(Given records):
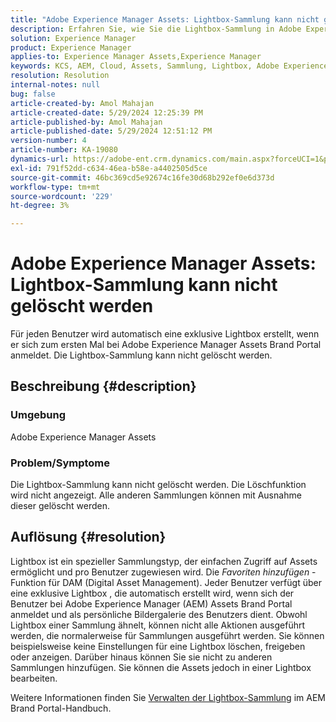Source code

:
 ```yaml
---
title: "Adobe Experience Manager Assets: Lightbox-Sammlung kann nicht gelöscht werden"
description: Erfahren Sie, wie Sie die Lightbox-Sammlung in Adobe Experience Manager Assets löschen. Die Lightbox-Sammlung kann nicht gelöscht werden.
solution: Experience Manager
product: Experience Manager
applies-to: Experience Manager Assets,Experience Manager
keywords: KCS, AEM, Cloud, Assets, Sammlung, Lightbox, Adobe Experience Manager Assets, Brand Portal
resolution: Resolution
internal-notes: null
bug: false
article-created-by: Amol Mahajan
article-created-date: 5/29/2024 12:25:39 PM
article-published-by: Amol Mahajan
article-published-date: 5/29/2024 12:51:12 PM
version-number: 4
article-number: KA-19080
dynamics-url: https://adobe-ent.crm.dynamics.com/main.aspx?forceUCI=1&pagetype=entityrecord&etn=knowledgearticle&id=80d64489-b61d-ef11-840a-002248092444
exl-id: 791f52dd-c634-46ea-b58e-a4402505d5ce
source-git-commit: 46bc369cd5e92674c16fe30d68b292ef0e6d373d
workflow-type: tm+mt
source-wordcount: '229'
ht-degree: 3%

---
```


# Adobe Experience Manager Assets: Lightbox-Sammlung kann nicht gelöscht werden


Für jeden Benutzer wird automatisch eine exklusive Lightbox erstellt, wenn er sich zum ersten Mal bei Adobe Experience Manager Assets Brand Portal anmeldet. Die Lightbox-Sammlung kann nicht gelöscht werden.

## Beschreibung {#description}


### <b>Umgebung</b>

Adobe Experience Manager Assets



### <b>Problem/Symptome</b>

Die Lightbox-Sammlung kann nicht gelöscht werden. Die Löschfunktion wird nicht angezeigt. Alle anderen Sammlungen können mit Ausnahme dieser gelöscht werden.


## Auflösung {#resolution}


Lightbox ist ein spezieller Sammlungstyp, der einfachen Zugriff auf Assets ermöglicht und pro Benutzer zugewiesen wird. Die *Favoriten hinzufügen* -Funktion für DAM (Digital Asset Management). Jeder Benutzer verfügt über eine exklusive Lightbox , die automatisch erstellt wird, wenn sich der Benutzer bei Adobe Experience Manager (AEM) Assets Brand Portal anmeldet und als persönliche Bildergalerie des Benutzers dient. Obwohl Lightbox einer Sammlung ähnelt, können nicht alle Aktionen ausgeführt werden, die normalerweise für Sammlungen ausgeführt werden. Sie können beispielsweise keine Einstellungen für eine Lightbox löschen, freigeben oder anzeigen. Darüber hinaus können Sie sie nicht zu anderen Sammlungen hinzufügen. Sie können die Assets jedoch in einer Lightbox bearbeiten.

Weitere Informationen finden Sie [Verwalten der Lightbox-Sammlung](https://experienceleague.adobe.com/en/docs/experience-manager-brand-portal/using/download/brand-portal-light-box) im AEM Brand Portal-Handbuch.
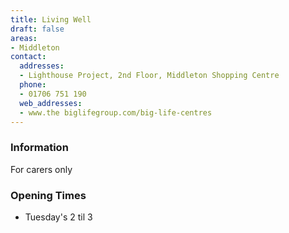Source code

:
 ```yaml
---
title: Living Well
draft: false
areas:
- Middleton
contact:
  addresses:
  - Lighthouse Project, 2nd Floor, Middleton Shopping Centre
  phone:
  - 01706 751 190
  web_addresses:
  - www.the biglifegroup.com/big-life-centres
---
```


### Information
For carers only

### Opening Times
* Tuesday's 2 til 3

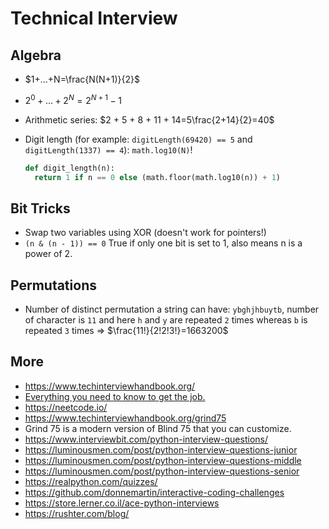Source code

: # Technical Interview

## Algebra

- $1+...+N=\frac{N(N+1)}{2}$
- $2^{0}+... +2^{N} = 2^{N+1}-1$
- Arithmetic series: $2 + 5 + 8 + 11 + 14=5\frac{2+14}{2}=40$
- Digit length (for example: `digitLength(69420) == 5` and `digitLength(1337) == 4`): `math.log10(N)`!

  ```python
  def digit_length(n):
    return 1 if n == 0 else (math.floor(math.log10(n)) + 1)
  ```

## Bit Tricks

- Swap two variables using XOR (doesn't work for pointers!)
- `(n & (n - 1)) == 0` True if only one bit is set to 1, also means n is a power of 2.

## Permutations

- Number of distinct permutation a string can have: `ybghjhbuytb`, number of character is `11` and here `h` and `y` are repeated `2` times whereas `b` is repeated `3` times => $\frac{11!}{2!2!3!}=1663200$

## More

- <https://www.techinterviewhandbook.org/>
- [Everything you need to know to get the job.](https://github.com/kdn251/interviews)
- <https://neetcode.io/>
- <https://www.techinterviewhandbook.org/grind75>
- Grind 75 is a modern version of Blind 75 that you can customize.
- <https://www.interviewbit.com/python-interview-questions/>
- <https://luminousmen.com/post/python-interview-questions-junior>
- <https://luminousmen.com/post/python-interview-questions-middle>
- <https://luminousmen.com/post/python-interview-questions-senior>
- <https://realpython.com/quizzes/>
- <https://github.com/donnemartin/interactive-coding-challenges>
- <https://store.lerner.co.il/ace-python-interviews>
- <https://rushter.com/blog/>
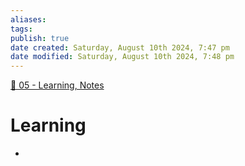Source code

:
 ```yaml
---
aliases: 
tags: 
publish: true
date created: Saturday, August 10th 2024, 7:47 pm
date modified: Saturday, August 10th 2024, 7:48 pm
---
```


[📁 05 - Learning, Notes](../📁%2005%20-%20Learning,%20Notes/📁%2005%20-%20Learning,%20Notes.md) 

# Learning

-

(Exercise directions): Whenever a line of the data holds the string "github", pick that line out.

(Response):
- [Everything you need to know to get the job.](https://github.com/kdn251/interviews)
- <https://github.com/donnemartin/interactive-coding-challenges>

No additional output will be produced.